(Beginning of Extracted records)

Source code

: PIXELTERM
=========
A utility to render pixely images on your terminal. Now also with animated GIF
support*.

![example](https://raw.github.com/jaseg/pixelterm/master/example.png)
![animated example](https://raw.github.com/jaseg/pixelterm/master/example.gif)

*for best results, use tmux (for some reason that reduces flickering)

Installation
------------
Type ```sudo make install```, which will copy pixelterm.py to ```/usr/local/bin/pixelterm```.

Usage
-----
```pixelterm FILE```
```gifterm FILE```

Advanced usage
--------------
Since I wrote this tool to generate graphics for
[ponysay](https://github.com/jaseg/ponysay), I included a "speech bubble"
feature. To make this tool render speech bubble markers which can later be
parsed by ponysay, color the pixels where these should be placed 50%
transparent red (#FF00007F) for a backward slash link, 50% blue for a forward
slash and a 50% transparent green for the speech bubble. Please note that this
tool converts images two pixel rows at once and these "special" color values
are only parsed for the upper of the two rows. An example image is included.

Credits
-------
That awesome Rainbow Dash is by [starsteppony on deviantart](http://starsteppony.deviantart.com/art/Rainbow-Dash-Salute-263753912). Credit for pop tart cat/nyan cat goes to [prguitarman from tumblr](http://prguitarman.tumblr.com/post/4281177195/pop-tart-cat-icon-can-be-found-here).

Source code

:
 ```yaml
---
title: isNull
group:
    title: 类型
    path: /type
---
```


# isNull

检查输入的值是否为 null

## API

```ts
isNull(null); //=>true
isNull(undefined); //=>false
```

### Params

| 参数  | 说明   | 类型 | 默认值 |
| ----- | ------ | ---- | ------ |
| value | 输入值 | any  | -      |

(End of Extracted records)

Assignment |
Lines from the top of the data above through the line with "tool converts images", both ends included: copy them exactly, nothing more.

Final answer |
Source code

: PIXELTERM
=========
A utility to render pixely images on your terminal. Now also with animated GIF
support*.

![example](https://raw.github.com/jaseg/pixelterm/master/example.png)
![animated example](https://raw.github.com/jaseg/pixelterm/master/example.gif)

*for best results, use tmux (for some reason that reduces flickering)

Installation
------------
Type ```sudo make install```, which will copy pixelterm.py to ```/usr/local/bin/pixelterm```.

Usage
-----
```pixelterm FILE```
```gifterm FILE```

Advanced usage
--------------
Since I wrote this tool to generate graphics for
[ponysay](https://github.com/jaseg/ponysay), I included a "speech bubble"
feature. To make this tool render speech bubble markers which can later be
parsed by ponysay, color the pixels where these should be placed 50%
transparent red (#FF00007F) for a backward slash link, 50% blue for a forward
slash and a 50% transparent green for the speech bubble. Please note that this
tool converts images two pixel rows at once and these "special" color values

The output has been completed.